DESCRIPTION OF SYMBOLS 3 Dicing tape 10 Film for semiconductor back surfaces with adhesive layer 12 Peeling layer 14 Flip chip type film for semiconductor back surface 16 Adhesive layer 18 (ring shape) Cover liner 20 Semiconductor wafer 21 Semiconductor chip 22 Dicing ring 51 Circuit surface of semiconductor chip Bump 6 formed on side Adhered body 61 Conductive material for bonding deposited on connection pad of adherend

Claims (4)

Step A of preparing a film for a semiconductor back surface with an adhesive layer comprising a film for a flip chip type semiconductor back surface and a ring-shaped adhesive layer provided on the outer periphery of the film for a flip chip type semiconductor back surface;
Step B for attaching a semiconductor wafer on the flip chip type semiconductor back film on the inner side of the adhesive layer, on which the adhesive layer is not laminated,
Step C for attaching a dicing ring to the adhesive layer;
After the process B and the process C, a process D for performing laser marking on the flip chip type semiconductor back film is provided.
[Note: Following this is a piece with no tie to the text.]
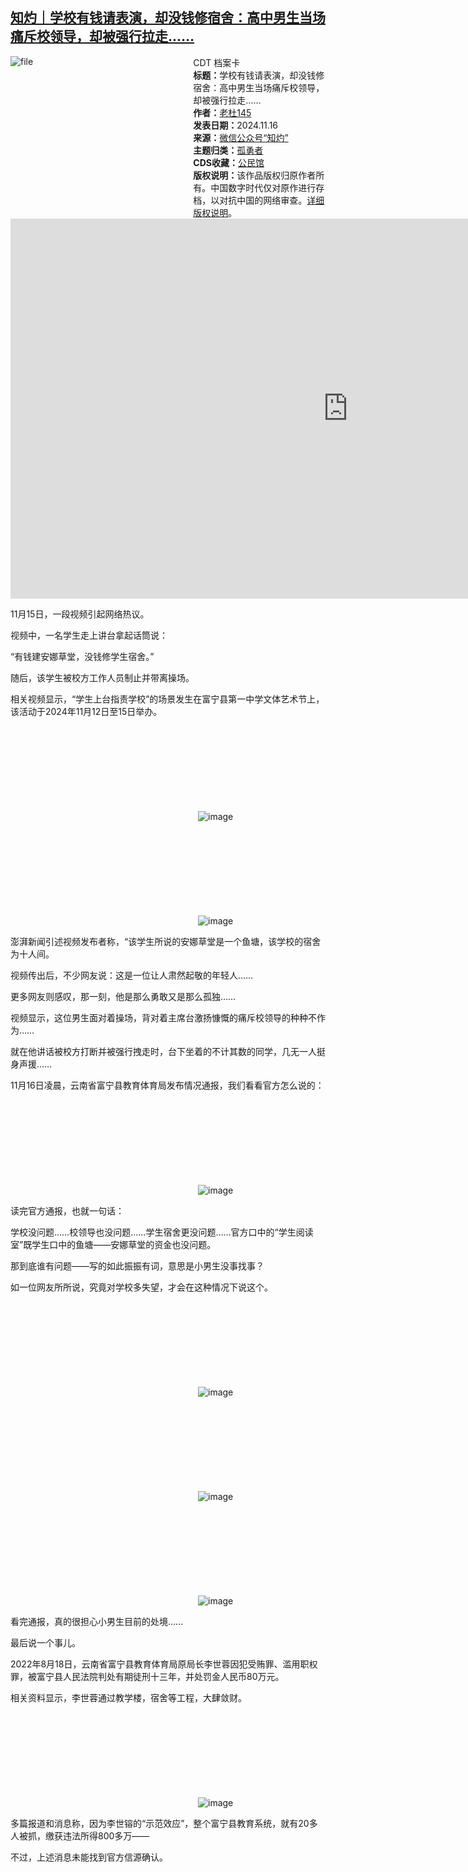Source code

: <!--1731757528000-->
[知灼｜学校有钱请表演，却没钱修宿舍：高中男生当场痛斥校领导，却被强行拉走……](https://chinadigitaltimes.net/chinese/713156.html)
------

<div style="width:42%;float:right;padding-left:20px;"><div class="su-spoiler su-spoiler-style-fancy su-spoiler-icon-chevron-circle su-spoiler-closed" data-scroll-offset="0" data-anchor-in-url="no"><div class="su-spoiler-title" tabindex="0" role="button"><span class="su-spoiler-icon"></span>CDT 档案卡</div><div class="su-spoiler-content su-u-clearfix su-u-trim"><strong>标题：</strong>学校有钱请表演，却没钱修宿舍：高中男生当场痛斥校领导，却被强行拉走……<br><strong>作者：</strong><a href="https://chinadigitaltimes.net/space/知灼" target="_blank">老杜145</a><br><strong>发表日期：</strong>2024.11.16<br><strong>来源：</strong><a href="https://archive.ph/?url=https://mp.weixin.qq.com/s/8p4Fy0TBiS46M15ftN-DuQ" target="_blank">微信公众号“知灼”</a><br><strong>主题归类：</strong><a href="https://chinadigitaltimes.net/space/孤勇者" target="_blank">孤勇者</a><br><strong>CDS收藏：</strong><a href="https://chinadigitaltimes.net/space/%E5%85%AC%E6%B0%91%E9%A6%86" target="_blank" rel="noopener">公民馆</a><br><strong>版权说明：</strong>该作品版权归原作者所有。中国数字时代仅对原作进行存档，以对抗中国的网络审查。<a href="https://chinadigitaltimes.net/chinese/copyright">详细版权说明</a>。</div></div></div><p><img decoding="async" src="https://chinadigitaltimes.net/chinese/files/2024/11/image-1731756944727.png" alt="file"></p><p><iframe title="2024.11.15 云南富宁一中艺术节开幕式上，一男生发言反映学校“有钱修草堂没钱修宿舍”" width="1080" height="608" src="https://www.youtube.com/embed/hHoh9fI93PY?feature=oembed" frameborder="0" allow="accelerometer; autoplay; clipboard-write; encrypted-media; gyroscope; picture-in-picture; web-share" referrerpolicy="strict-origin-when-cross-origin" allowfullscreen=""></iframe></p><p>11月15日，一段视频引起网络热议。</p><p>视频中，一名学生走上讲台拿起话筒说：</p><p>“有钱建安娜草堂，没钱修学生宿舍。”</p><p>随后，该学生被校方工作人员制止并带离操场。</p><p>相关视频显示，“学生上台指责学校”的场景发生在富宁县第一中学文体艺术节上，该活动于2024年11月12日至15日举办。</p><p><img decoding="async" src="data:image/svg+xml,%3Csvg%20xmlns='http://www.w3.org/2000/svg'%20viewBox='0%200%200%200'%3E%3C/svg%3E" alt="image" data-lazy-src="https://chinadigitaltimes.net/chinese/files/2024/11/post-713156-673885d8c0a3e.png"><noscript><img decoding="async" src="https://chinadigitaltimes.net/chinese/files/2024/11/post-713156-673885d8c0a3e.png" alt="image"></noscript></p><p><img decoding="async" src="data:image/svg+xml,%3Csvg%20xmlns='http://www.w3.org/2000/svg'%20viewBox='0%200%200%200'%3E%3C/svg%3E" alt="image" data-lazy-src="https://chinadigitaltimes.net/chinese/files/2024/11/post-713156-673885d8c843b."><noscript><img decoding="async" src="https://chinadigitaltimes.net/chinese/files/2024/11/post-713156-673885d8c843b." alt="image"></noscript></p><p>澎湃新闻引述视频发布者称，“该学生所说的安娜草堂是一个鱼塘，该学校的宿舍为十人间。</p><p>视频传出后，不少网友说：这是一位让人肃然起敬的年轻人……</p><p>更多网友则感叹，那一刻，他是那么勇敢又是那么孤独……</p><p>视频显示，这位男生面对着操场，背对着主席台激扬慷慨的痛斥校领导的种种不作为……</p><p>就在他讲话被校方打断并被强行拽走时，台下坐着的不计其数的同学，几无一人挺身声援……</p><p>11月16日凌晨，云南省富宁县教育体育局发布情况通报，我们看看官方怎么说的：</p><p><img decoding="async" src="data:image/svg+xml,%3Csvg%20xmlns='http://www.w3.org/2000/svg'%20viewBox='0%200%200%200'%3E%3C/svg%3E" alt="image" data-lazy-src="https://chinadigitaltimes.net/chinese/files/2024/11/post-713156-673885d8d1ec5."><noscript><img decoding="async" src="https://chinadigitaltimes.net/chinese/files/2024/11/post-713156-673885d8d1ec5." alt="image"></noscript></p><p>读完官方通报，也就一句话：</p><p>学校没问题……校领导也没问题……学生宿舍更没问题……官方口中的“学生阅读室”既学生口中的鱼塘——安娜草堂的资金也没问题。</p><p>那到底谁有问题——写的如此振振有词，意思是小男生没事找事？</p><p>如一位网友所所说，究竟对学校多失望，才会在这种情况下说这个。</p><p><img decoding="async" src="data:image/svg+xml,%3Csvg%20xmlns='http://www.w3.org/2000/svg'%20viewBox='0%200%200%200'%3E%3C/svg%3E" alt="image" data-lazy-src="https://chinadigitaltimes.net/chinese/files/2024/11/post-713156-673885d8db781."><noscript><img decoding="async" src="https://chinadigitaltimes.net/chinese/files/2024/11/post-713156-673885d8db781." alt="image"></noscript></p><p><img decoding="async" src="data:image/svg+xml,%3Csvg%20xmlns='http://www.w3.org/2000/svg'%20viewBox='0%200%200%200'%3E%3C/svg%3E" alt="image" data-lazy-src="https://chinadigitaltimes.net/chinese/files/2024/11/post-713156-673885d8e3916."><noscript><img decoding="async" src="https://chinadigitaltimes.net/chinese/files/2024/11/post-713156-673885d8e3916." alt="image"></noscript></p><p><img decoding="async" src="data:image/svg+xml,%3Csvg%20xmlns='http://www.w3.org/2000/svg'%20viewBox='0%200%200%200'%3E%3C/svg%3E" alt="image" data-lazy-src="https://chinadigitaltimes.net/chinese/files/2024/11/post-713156-673885d8ed849."><noscript><img decoding="async" src="https://chinadigitaltimes.net/chinese/files/2024/11/post-713156-673885d8ed849." alt="image"></noscript></p><p>看完通报，真的很担心小男生目前的处境……</p><p>最后说一个事儿。</p><p>2022年8月18日，云南省富宁县教育体育局原局长李世蓉因犯受贿罪、滥用职权罪，被富宁县人民法院判处有期徒刑十三年，并处罚金人民币80万元。</p><p>相关资料显示，李世蓉通过教学楼，宿舍等工程，大肆敛财。</p><p><img decoding="async" src="data:image/svg+xml,%3Csvg%20xmlns='http://www.w3.org/2000/svg'%20viewBox='0%200%200%200'%3E%3C/svg%3E" alt="image" data-lazy-src="https://chinadigitaltimes.net/chinese/files/2024/11/post-713156-673885d900b85."><noscript><img decoding="async" src="https://chinadigitaltimes.net/chinese/files/2024/11/post-713156-673885d900b85." alt="image"></noscript></p><p>多篇报道和消息称，因为李世镕的“示范效应”，整个富宁县教育系统，就有20多人被抓，缴获违法所得800多万——</p><p>不过，上述消息未能找到官方信源确认。</p><div class="addtoany_share_save_container addtoany_content addtoany_content_bottom"><div class="a2a_kit a2a_kit_size_32 addtoany_list" data-a2a-url="https://chinadigitaltimes.net/chinese/713156.html" data-a2a-title="知灼｜学校有钱请表演，却没钱修宿舍：高中男生当场痛斥校领导，却被强行拉走……"><a class="a2a_button_facebook" href="https://www.addtoany.com/add_to/facebook?linkurl=https%3A%2F%2Fchinadigitaltimes.net%2Fchinese%2F713156.html&amp;linkname=%E7%9F%A5%E7%81%BC%EF%BD%9C%E5%AD%A6%E6%A0%A1%E6%9C%89%E9%92%B1%E8%AF%B7%E8%A1%A8%E6%BC%94%EF%BC%8C%E5%8D%B4%E6%B2%A1%E9%92%B1%E4%BF%AE%E5%AE%BF%E8%88%8D%EF%BC%9A%E9%AB%98%E4%B8%AD%E7%94%B7%E7%94%9F%E5%BD%93%E5%9C%BA%E7%97%9B%E6%96%A5%E6%A0%A1%E9%A2%86%E5%AF%BC%EF%BC%8C%E5%8D%B4%E8%A2%AB%E5%BC%BA%E8%A1%8C%E6%8B%89%E8%B5%B0%E2%80%A6%E2%80%A6" title="Facebook" rel="nofollow noopener" target="_blank"></a><a class="a2a_button_twitter" href="https://www.addtoany.com/add_to/twitter?linkurl=https%3A%2F%2Fchinadigitaltimes.net%2Fchinese%2F713156.html&amp;linkname=%E7%9F%A5%E7%81%BC%EF%BD%9C%E5%AD%A6%E6%A0%A1%E6%9C%89%E9%92%B1%E8%AF%B7%E8%A1%A8%E6%BC%94%EF%BC%8C%E5%8D%B4%E6%B2%A1%E9%92%B1%E4%BF%AE%E5%AE%BF%E8%88%8D%EF%BC%9A%E9%AB%98%E4%B8%AD%E7%94%B7%E7%94%9F%E5%BD%93%E5%9C%BA%E7%97%9B%E6%96%A5%E6%A0%A1%E9%A2%86%E5%AF%BC%EF%BC%8C%E5%8D%B4%E8%A2%AB%E5%BC%BA%E8%A1%8C%E6%8B%89%E8%B5%B0%E2%80%A6%E2%80%A6" title="Twitter" rel="nofollow noopener" target="_blank"></a><a class="a2a_button_telegram" href="https://www.addtoany.com/add_to/telegram?linkurl=https%3A%2F%2Fchinadigitaltimes.net%2Fchinese%2F713156.html&amp;linkname=%E7%9F%A5%E7%81%BC%EF%BD%9C%E5%AD%A6%E6%A0%A1%E6%9C%89%E9%92%B1%E8%AF%B7%E8%A1%A8%E6%BC%94%EF%BC%8C%E5%8D%B4%E6%B2%A1%E9%92%B1%E4%BF%AE%E5%AE%BF%E8%88%8D%EF%BC%9A%E9%AB%98%E4%B8%AD%E7%94%B7%E7%94%9F%E5%BD%93%E5%9C%BA%E7%97%9B%E6%96%A5%E6%A0%A1%E9%A2%86%E5%AF%BC%EF%BC%8C%E5%8D%B4%E8%A2%AB%E5%BC%BA%E8%A1%8C%E6%8B%89%E8%B5%B0%E2%80%A6%E2%80%A6" title="Telegram" rel="nofollow noopener" target="_blank"></a><a class="a2a_button_reddit" href="https://www.addtoany.com/add_to/reddit?linkurl=https%3A%2F%2Fchinadigitaltimes.net%2Fchinese%2F713156.html&amp;linkname=%E7%9F%A5%E7%81%BC%EF%BD%9C%E5%AD%A6%E6%A0%A1%E6%9C%89%E9%92%B1%E8%AF%B7%E8%A1%A8%E6%BC%94%EF%BC%8C%E5%8D%B4%E6%B2%A1%E9%92%B1%E4%BF%AE%E5%AE%BF%E8%88%8D%EF%BC%9A%E9%AB%98%E4%B8%AD%E7%94%B7%E7%94%9F%E5%BD%93%E5%9C%BA%E7%97%9B%E6%96%A5%E6%A0%A1%E9%A2%86%E5%AF%BC%EF%BC%8C%E5%8D%B4%E8%A2%AB%E5%BC%BA%E8%A1%8C%E6%8B%89%E8%B5%B0%E2%80%A6%E2%80%A6" title="Reddit" rel="nofollow noopener" target="_blank"></a><a class="a2a_button_whatsapp" href="https://www.addtoany.com/add_to/whatsapp?linkurl=https%3A%2F%2Fchinadigitaltimes.net%2Fchinese%2F713156.html&amp;linkname=%E7%9F%A5%E7%81%BC%EF%BD%9C%E5%AD%A6%E6%A0%A1%E6%9C%89%E9%92%B1%E8%AF%B7%E8%A1%A8%E6%BC%94%EF%BC%8C%E5%8D%B4%E6%B2%A1%E9%92%B1%E4%BF%AE%E5%AE%BF%E8%88%8D%EF%BC%9A%E9%AB%98%E4%B8%AD%E7%94%B7%E7%94%9F%E5%BD%93%E5%9C%BA%E7%97%9B%E6%96%A5%E6%A0%A1%E9%A2%86%E5%AF%BC%EF%BC%8C%E5%8D%B4%E8%A2%AB%E5%BC%BA%E8%A1%8C%E6%8B%89%E8%B5%B0%E2%80%A6%E2%80%A6" title="WhatsApp" rel="nofollow noopener" target="_blank"></a><a class="a2a_button_email" href="https://www.addtoany.com/add_to/email?linkurl=https%3A%2F%2Fchinadigitaltimes.net%2Fchinese%2F713156.html&amp;linkname=%E7%9F%A5%E7%81%BC%EF%BD%9C%E5%AD%A6%E6%A0%A1%E6%9C%89%E9%92%B1%E8%AF%B7%E8%A1%A8%E6%BC%94%EF%BC%8C%E5%8D%B4%E6%B2%A1%E9%92%B1%E4%BF%AE%E5%AE%BF%E8%88%8D%EF%BC%9A%E9%AB%98%E4%B8%AD%E7%94%B7%E7%94%9F%E5%BD%93%E5%9C%BA%E7%97%9B%E6%96%A5%E6%A0%A1%E9%A2%86%E5%AF%BC%EF%BC%8C%E5%8D%B4%E8%A2%AB%E5%BC%BA%E8%A1%8C%E6%8B%89%E8%B5%B0%E2%80%A6%E2%80%A6" title="Email" rel="nofollow noopener" target="_blank"></a><a class="a2a_button_copy_link" href="https://www.addtoany.com/add_to/copy_link?linkurl=https%3A%2F%2Fchinadigitaltimes.net%2Fchinese%2F713156.html&amp;linkname=%E7%9F%A5%E7%81%BC%EF%BD%9C%E5%AD%A6%E6%A0%A1%E6%9C%89%E9%92%B1%E8%AF%B7%E8%A1%A8%E6%BC%94%EF%BC%8C%E5%8D%B4%E6%B2%A1%E9%92%B1%E4%BF%AE%E5%AE%BF%E8%88%8D%EF%BC%9A%E9%AB%98%E4%B8%AD%E7%94%B7%E7%94%9F%E5%BD%93%E5%9C%BA%E7%97%9B%E6%96%A5%E6%A0%A1%E9%A2%86%E5%AF%BC%EF%BC%8C%E5%8D%B4%E8%A2%AB%E5%BC%BA%E8%A1%8C%E6%8B%89%E8%B5%B0%E2%80%A6%E2%80%A6" title="Copy Link" rel="nofollow noopener" target="_blank"></a><a class="a2a_dd addtoany_share_save addtoany_share" href="https://www.addtoany.com/share"></a></div></div>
Step E for attaching a dicing tape to the flip chip type semiconductor back film;
The method for manufacturing a semiconductor device according to claim 1, further comprising: a step F of dicing the semiconductor wafer together with a film for flip chip type semiconductor back surface to which laser marking is applied. Process G for peeling a semiconductor element with a flip-chip type semiconductor back surface film separated by dicing from a dicing tape
The method for manufacturing a semiconductor device according to claim 2, comprising: The film for semiconductor back surface with an adhesive layer is provided with a release layer on the surface on the flip chip type semiconductor back film side,
After Step B and Step C, the method includes Step X for peeling the release layer,
The method of manufacturing a semiconductor device according to claim 1, wherein the step D is performed after the step X. 5.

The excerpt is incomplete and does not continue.